Tuesday, November 27, 2007

Eileen Chang

Damn. This woman can WRITE. I first came across her work when I had to read "The Golden Cangue" for a Chinese lit class I took in college.

Eileen Zhang (Zhang Aileen) has perfected the art of the novella and short story. Most of her work is set in pre-WWII/WWII era Shanghai and Hong Kong. Chang's characters are not the hard scrabble peasants of Mo Yan's Gaomi township. Chang focuses on the fading elite. Old families whose fortunes are made or waning. She focuses are modern, Western young adults, caught in the traditional lifestyles of their parents.

How can you not love such passages as:

When the drops of rain hit the cement and caught a bit of light, they twirled around and shot out beams of silver light--long, long beams of light, like the silver skirts of ballet dancers.

Her prose is full of beautiful and elegant metaphors and phrasing, but not so full of them that they weigh everything down.

Life was like the Bible, translated from Hebrew to Greek, from Greek to Latin, from Latin to English, from English to Mandarin Chinese. When Cuiyuan read it, she translated the Mandarin to Shanghaiese. Something did not come through.

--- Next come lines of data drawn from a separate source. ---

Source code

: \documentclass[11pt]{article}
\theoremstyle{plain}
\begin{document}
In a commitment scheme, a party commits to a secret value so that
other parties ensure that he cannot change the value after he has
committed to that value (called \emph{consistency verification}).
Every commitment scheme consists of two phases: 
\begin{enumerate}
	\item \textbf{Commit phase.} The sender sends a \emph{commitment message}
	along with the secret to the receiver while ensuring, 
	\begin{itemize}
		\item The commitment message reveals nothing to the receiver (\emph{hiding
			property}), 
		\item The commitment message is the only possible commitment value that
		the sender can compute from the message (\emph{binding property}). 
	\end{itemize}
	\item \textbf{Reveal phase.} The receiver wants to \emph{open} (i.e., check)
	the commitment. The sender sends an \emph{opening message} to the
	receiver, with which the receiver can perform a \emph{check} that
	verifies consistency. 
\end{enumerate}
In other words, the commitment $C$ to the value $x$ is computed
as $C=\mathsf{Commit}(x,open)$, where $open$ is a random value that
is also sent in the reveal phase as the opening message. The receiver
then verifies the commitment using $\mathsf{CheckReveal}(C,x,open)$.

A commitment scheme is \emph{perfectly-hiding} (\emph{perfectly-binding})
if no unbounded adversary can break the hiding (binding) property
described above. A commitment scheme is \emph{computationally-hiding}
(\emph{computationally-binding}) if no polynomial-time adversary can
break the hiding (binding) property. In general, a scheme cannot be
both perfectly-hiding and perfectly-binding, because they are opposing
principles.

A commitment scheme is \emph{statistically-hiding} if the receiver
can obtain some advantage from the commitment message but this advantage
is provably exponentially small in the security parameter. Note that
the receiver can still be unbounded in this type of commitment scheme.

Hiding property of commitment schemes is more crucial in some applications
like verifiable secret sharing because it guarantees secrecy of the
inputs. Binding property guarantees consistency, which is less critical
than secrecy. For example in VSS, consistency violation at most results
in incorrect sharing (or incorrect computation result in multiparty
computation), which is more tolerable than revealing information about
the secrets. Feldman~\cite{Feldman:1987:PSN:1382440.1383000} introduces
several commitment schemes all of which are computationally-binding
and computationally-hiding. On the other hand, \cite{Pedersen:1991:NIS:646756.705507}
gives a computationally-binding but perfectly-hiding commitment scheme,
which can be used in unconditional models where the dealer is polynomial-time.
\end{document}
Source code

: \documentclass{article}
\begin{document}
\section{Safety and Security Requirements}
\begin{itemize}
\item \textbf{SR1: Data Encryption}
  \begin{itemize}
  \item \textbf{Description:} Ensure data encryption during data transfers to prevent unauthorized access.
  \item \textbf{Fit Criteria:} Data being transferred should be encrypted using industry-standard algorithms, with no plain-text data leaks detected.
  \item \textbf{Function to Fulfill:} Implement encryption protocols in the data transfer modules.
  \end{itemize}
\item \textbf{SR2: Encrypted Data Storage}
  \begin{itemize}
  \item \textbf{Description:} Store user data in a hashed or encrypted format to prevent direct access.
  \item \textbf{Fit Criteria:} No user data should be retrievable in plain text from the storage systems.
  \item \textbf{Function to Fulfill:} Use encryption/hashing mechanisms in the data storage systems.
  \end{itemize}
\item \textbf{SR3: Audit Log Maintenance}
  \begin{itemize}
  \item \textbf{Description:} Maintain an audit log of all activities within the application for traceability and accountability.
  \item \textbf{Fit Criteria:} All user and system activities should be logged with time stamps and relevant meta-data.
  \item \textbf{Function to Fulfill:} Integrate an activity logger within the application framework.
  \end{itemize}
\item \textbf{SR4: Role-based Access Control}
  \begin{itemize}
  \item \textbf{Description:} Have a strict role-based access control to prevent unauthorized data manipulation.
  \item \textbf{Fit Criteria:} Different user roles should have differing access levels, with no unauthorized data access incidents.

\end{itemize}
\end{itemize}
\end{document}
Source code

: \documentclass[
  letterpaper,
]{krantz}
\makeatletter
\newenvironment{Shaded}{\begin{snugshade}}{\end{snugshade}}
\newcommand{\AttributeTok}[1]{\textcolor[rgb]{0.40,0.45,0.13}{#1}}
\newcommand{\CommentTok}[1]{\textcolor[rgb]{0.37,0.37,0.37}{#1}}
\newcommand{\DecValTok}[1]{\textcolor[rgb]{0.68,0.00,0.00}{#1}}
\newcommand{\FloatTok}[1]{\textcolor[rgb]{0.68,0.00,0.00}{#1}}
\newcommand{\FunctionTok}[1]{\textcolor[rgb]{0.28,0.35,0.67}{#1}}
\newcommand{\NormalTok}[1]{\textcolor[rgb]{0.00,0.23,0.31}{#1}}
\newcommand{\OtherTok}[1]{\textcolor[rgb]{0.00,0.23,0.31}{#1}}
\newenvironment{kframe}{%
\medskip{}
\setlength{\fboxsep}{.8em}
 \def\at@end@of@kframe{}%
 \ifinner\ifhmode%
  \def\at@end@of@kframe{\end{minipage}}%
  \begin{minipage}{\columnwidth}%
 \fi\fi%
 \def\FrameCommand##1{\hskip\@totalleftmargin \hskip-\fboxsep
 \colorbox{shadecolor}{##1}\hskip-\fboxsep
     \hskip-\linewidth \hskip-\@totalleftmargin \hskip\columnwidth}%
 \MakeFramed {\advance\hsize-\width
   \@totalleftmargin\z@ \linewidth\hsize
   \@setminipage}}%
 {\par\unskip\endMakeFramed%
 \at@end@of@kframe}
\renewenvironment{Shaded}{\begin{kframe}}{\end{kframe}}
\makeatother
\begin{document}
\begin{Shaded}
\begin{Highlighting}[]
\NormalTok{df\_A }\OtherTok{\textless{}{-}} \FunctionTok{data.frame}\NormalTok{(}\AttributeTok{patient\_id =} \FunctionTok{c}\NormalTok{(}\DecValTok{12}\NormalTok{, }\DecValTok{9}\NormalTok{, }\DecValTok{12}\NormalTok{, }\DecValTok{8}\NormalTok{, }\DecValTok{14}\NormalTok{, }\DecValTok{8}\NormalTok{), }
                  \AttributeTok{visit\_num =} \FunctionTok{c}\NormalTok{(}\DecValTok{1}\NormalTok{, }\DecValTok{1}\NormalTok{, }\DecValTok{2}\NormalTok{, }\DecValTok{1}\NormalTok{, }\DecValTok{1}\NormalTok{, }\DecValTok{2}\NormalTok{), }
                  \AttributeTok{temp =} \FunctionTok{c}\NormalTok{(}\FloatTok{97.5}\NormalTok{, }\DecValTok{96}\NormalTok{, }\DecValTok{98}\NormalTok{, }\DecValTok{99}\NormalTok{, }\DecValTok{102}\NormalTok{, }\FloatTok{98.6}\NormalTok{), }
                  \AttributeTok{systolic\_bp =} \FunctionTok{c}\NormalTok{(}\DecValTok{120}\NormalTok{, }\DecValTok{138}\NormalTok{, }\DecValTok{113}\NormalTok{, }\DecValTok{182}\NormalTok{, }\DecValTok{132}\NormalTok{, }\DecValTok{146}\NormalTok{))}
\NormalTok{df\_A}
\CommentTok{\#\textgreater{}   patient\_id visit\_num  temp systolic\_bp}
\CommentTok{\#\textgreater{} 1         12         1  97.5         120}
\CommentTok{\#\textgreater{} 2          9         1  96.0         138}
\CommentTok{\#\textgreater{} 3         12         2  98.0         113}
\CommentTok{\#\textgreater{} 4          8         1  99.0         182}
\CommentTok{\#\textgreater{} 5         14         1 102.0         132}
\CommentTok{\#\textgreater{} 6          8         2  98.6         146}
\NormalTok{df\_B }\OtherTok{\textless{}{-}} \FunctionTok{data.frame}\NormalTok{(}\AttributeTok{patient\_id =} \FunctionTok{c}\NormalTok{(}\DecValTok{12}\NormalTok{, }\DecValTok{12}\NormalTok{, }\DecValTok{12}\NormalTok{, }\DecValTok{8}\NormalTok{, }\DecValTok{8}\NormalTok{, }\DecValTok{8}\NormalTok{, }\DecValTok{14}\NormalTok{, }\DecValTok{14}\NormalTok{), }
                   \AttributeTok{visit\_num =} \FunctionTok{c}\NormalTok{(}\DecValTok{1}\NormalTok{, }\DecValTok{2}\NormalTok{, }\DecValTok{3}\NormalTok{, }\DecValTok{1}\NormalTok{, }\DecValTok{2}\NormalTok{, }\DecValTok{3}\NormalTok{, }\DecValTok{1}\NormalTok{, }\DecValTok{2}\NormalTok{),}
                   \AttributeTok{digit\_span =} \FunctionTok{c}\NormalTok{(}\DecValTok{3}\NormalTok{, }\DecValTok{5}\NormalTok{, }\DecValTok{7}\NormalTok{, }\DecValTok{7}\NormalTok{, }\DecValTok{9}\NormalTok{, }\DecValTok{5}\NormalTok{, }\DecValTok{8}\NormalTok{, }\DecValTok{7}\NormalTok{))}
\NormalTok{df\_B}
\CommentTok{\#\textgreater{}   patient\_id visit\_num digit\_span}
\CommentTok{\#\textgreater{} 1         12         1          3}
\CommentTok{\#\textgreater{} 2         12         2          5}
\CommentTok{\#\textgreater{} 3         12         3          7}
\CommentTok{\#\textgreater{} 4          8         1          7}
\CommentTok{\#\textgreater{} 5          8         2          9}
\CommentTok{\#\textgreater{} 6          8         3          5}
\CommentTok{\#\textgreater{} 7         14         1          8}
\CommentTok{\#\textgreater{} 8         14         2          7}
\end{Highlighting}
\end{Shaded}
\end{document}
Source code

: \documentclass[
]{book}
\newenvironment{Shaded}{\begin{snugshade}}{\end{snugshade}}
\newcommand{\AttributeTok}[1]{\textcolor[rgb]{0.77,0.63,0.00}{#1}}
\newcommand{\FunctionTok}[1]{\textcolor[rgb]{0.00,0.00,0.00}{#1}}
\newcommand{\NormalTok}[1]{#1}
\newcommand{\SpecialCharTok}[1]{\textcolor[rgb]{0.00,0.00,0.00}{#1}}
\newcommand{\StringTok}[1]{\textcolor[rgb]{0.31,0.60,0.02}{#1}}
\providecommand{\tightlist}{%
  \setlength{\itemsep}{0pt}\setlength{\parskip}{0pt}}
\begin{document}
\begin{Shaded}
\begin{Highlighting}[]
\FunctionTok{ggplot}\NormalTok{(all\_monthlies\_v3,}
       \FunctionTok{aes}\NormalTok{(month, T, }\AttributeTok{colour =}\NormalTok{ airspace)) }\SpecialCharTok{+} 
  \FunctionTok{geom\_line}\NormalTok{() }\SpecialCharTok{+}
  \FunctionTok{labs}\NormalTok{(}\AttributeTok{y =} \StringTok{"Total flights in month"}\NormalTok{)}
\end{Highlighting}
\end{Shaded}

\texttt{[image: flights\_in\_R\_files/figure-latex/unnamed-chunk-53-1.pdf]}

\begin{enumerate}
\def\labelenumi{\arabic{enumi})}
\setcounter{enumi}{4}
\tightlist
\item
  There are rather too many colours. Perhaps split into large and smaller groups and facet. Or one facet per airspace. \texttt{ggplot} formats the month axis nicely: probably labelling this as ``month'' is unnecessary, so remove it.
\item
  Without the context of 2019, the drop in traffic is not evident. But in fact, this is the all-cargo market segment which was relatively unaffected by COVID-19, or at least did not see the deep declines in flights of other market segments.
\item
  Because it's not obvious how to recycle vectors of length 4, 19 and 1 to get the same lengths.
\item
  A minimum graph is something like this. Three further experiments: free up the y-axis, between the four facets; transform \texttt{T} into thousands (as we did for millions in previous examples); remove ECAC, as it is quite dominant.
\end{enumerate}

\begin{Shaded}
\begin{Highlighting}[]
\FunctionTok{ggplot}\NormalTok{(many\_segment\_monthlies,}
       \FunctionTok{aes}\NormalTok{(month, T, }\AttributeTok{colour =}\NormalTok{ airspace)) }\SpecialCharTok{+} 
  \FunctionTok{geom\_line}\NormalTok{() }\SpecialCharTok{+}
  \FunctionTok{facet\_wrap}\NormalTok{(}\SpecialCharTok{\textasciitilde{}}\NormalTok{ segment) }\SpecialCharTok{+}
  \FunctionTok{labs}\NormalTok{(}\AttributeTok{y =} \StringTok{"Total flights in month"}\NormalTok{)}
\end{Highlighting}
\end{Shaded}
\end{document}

If you are unfamiliar with Chang's works, start with the exquisite collection, Love in a Fallen City

This collection of novellas and short stories encapsulates her work well. These are short glimpses into brief encounters between men and women. Men in women in love, men and women in lust, men and women trapped by circumstance and time, thinking the other might be able to help them.

Plus, look at how she shifts in time in "The Golden Cangue"

The green bamboo curtain and a green and gold landscape scroll reflected in the mirrors went on swinging back and forth in the wind--one could get dizzy watching it for long. When she looked again, the green bamboo curtain had faded, the green and gold landscape was replaced by a photograph of her deceased husband, and the woman in the mirror was ten years older.

I could drown in Chang's prose. I get lost in it. It is evocative of an era. Her scenes are lush, her dialogue and plot are fraught and taut, without crossing that line into ick.

She never over explains things, if anything, she under-explains them.


Such is the case of Lust, Caution.

I had to read the end three times before I fully understood what happened. For the first half of this novella, we see a young woman waiting for her old lover (both married.) She is nervous and tense, and the reader easily falls into the trap of believing her emotions are due to fear of being discovered.

And of course, they are. But not by her lover's wife. But rather, in this Japanese-occupied Shanghai because she is a Nationalist spy, the femme fatale, her lover a target that she is setting up.

And that's when the story turns. But all 57 pages hold tension, like a single plucked violin string.

Amazing.

Also, usually Wade-Giles transliterations bug me, so I loved the translator's note that she went with Wade-Giles over pinyin in order to keep the mood of the piece. I think it was a choice that really worked, and I'm happy that it was a conscious decision and that she included that information.

3 comments:

Anonymous said...

So you read a translation of Lust, Caution? Who translated it? Have you read her work in Chinese? I tried reading Lust, Caution in the original and it was difficult, I just wanted to know. What did you think of the movie?

http://jonassolomon.wordpress.com/

Jennie said...

I read the translation by Julia Lowell. My Chinese skills aren't up to tackling Chang's work.

I haven't seen the movie yet. If it came to town, I missed it, so I think I'm going to have to wait until I can Netflix it. Did you see it? What did you think?

Anonymous said...

It's a wonderful movie, I think this is Ang Lee's best work so far. Every shot is beautifully composed and the tension is just sublime. He seems to be able to cut deep into any human context and find the weaknesses. It's probably too late, but my advice is not to read ANY reviews about it before you see it, because movie reviewers in the US just don't know what they're talking about, they really do have ADD or something. Anyway, I think it's coming out on DVD by January.